Dès le début de soirée, la ville grouillait de monde et l’animation battait son plein jusqu’à une heure tardive. Des galas de musiques, des exhibitions sportives, des soirées d’animation pour enfants et bien sûr les interminables soirées dans des cafés, ont fait de la ville de Tizi-Ouzou, l’un des plus grands centres urbains animés du pays. Un mois durant, la ville de Tizi-Ouzou a vécu une ambiance nocturne très animée où aucun incident majeur n’a été signalé. Mais passé cette parenthèse «ramadanesque», la ville retombe dans sa monotonie et ses nuits sombrent à nouveau dans la morosité. Aucun signe de vie nocturne depuis la fin du mois de Ramadhan. Les habitants de la ville, mais surtout ceux qui sont venus y passer leurs vacances, vont devoir ranger leur frein.
«Rester cloitré à la maison et ne pas se hasarder à sortir prendre une glace ou bien manger une pizza, car aucun magasin ne reste ouvert après 20h00», nous confie Ahmed, résident au centre-ville de Tizi. Une situation qui l’a poussé d’ailleurs, explique-t-il, à prendre ses enfants et se rendre chez ses parents au village. «Je n’ai pas les moyens de me payer des vacances au bord de la mer, et comme mes enfants se sentent étouffés dans l’appartement et ne peuvent même pas déguster une glace dehors après le diner et se dégourdir un peu les jambes après une journée cloitrés entre quatre murs, j’ai préféré les emmener chez mes parents au village. Au moins là-bas, ils peuvent sortir jouer dès la tombée de la nuit», ajoute notre interlocuteur.

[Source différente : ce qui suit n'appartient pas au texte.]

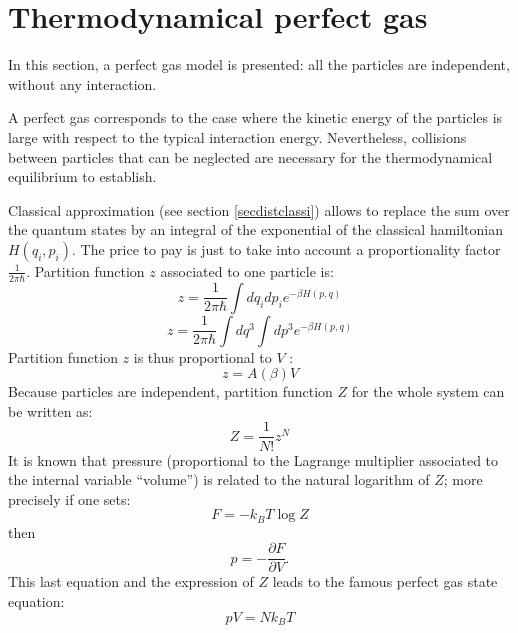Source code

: \documentclass[12pt]{book}
\begin{document}
\section{Thermodynamical perfect gas}\label{secgasparfthe}
In this section, a perfect gas model is presented: all the particles are
independent, without any interaction.
\begin{rem}
A perfect gas corresponds to the case where the kinetic energy of the particles
is large with respect to the typical interaction energy. Nevertheless,
collisions between particles that can be neglected are necessary for the
thermodynamical equilibrium to establish.
\end{rem}
Classical approximation (see section \ref{secdistclassi}) allows to replace
the sum over the quantum states by an integral of the exponential of the
classical hamiltonian $H(q_i,p_i)$. The price to pay is just to take into
account a proportionality factor $\frac{1}{2\pi \hbar}$. Partition function
$z$ associated to one particle is:
\begin{equation}
z=\frac{1}{2\pi \hbar}\int dq_i dp_i e^{-\beta H(p,q)}
\end{equation}
\begin{equation}
z=\frac{1}{2\pi \hbar}\int dq^3 \int dp^3 e^{-\beta H(p,q)}
\end{equation}
Partition function $z$ is thus proportional to $V$ :
\begin{equation}
z=A(\beta) V
\end{equation}
Because particles are independent, partition function $Z$ for the whole system
can be written as:
\begin{equation}
Z=\frac{1}{N!}z^N
\end{equation}
It is known that pressure (proportional to the Lagrange multiplier associated
to the internal variable ``volume'') is related to the natural logarithm of
$Z$; more precisely if one sets:
\begin{equation}
F=-k_BT\log Z
\end{equation}
then
\begin{equation}
p=-\frac{\partial F}{\partial V}.
\end{equation}
This last equation and the expression of $Z$ leads to the famous perfect gas
state equation:
\begin{equation}
pV=Nk_BT
\end{equation}
\end{document}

S’il est vrai que la ville de Tizi-Ouzou, contrairement à de nombreuses autres agglomérations du pays, n’est pas propice à une vie nocturne en raison de nombreuses carences en matière d’infrastructures (parcs d’attractions, piscines, salles de cinémas, restaurants, centres commerciaux….), les pesanteurs sociales y sont également pour beaucoup. Pour les spécialistes des questions sociales, la façon de vivre des Algériens donne lieu à des êtres «introvertis». C’est ce que pense le sociologue Khaled Karim exerçant au Centre de recherches en économie appliquée pour le développement (Cread), à Alger. Interviewé par l’APS, Khaled Karim a indiqué par exemple, que l’absence d’une vie nocturne dans le pays est un «processus naturel» au vu de ce qu’a vécu la population durant les années quatre-vingt-dix.
La grave détérioration de la situation sécuritaire à l’époque a, selon lui, influé négativement sur le comportement des Algériens. Néanmoins, ajoute le sociologue, cela n’est pas la raison principale. Khaled Karim estime que les Algériens ont, de tous temps, été «réticents à la vie publique mixte et nocturne, contrairement à la majorité des autres sociétés». La préférence de la société algérienne va vers, indique-t-il, les «espaces de convivialité sexués», des lieux fréquentés exclusivement par les hommes ou par les femmes.
A chacun ses cercles. Relevant une «régression» par rapport aux années soixante et soixante-dix, le sociologue met en cause aussi l’intégrisme religieux et l’orientation politique dominante qui empêchent l’émergence d’un individu «autonome» où «l’altérité est un élément intégré dans l’éducation civique». Un constat qui n’est pas fait pour améliorer la situation surtout lorsqu’on sait que dans une ville comme Tizi-Ouzou, d’autres facteurs exogènes (absence de lieux de loisirs, manque d’animation et rareté du transport) font que la vie nocturne est compétemment inexistante à longueur d’année, à l’exception de la parenthèse du mois de Ramadhan.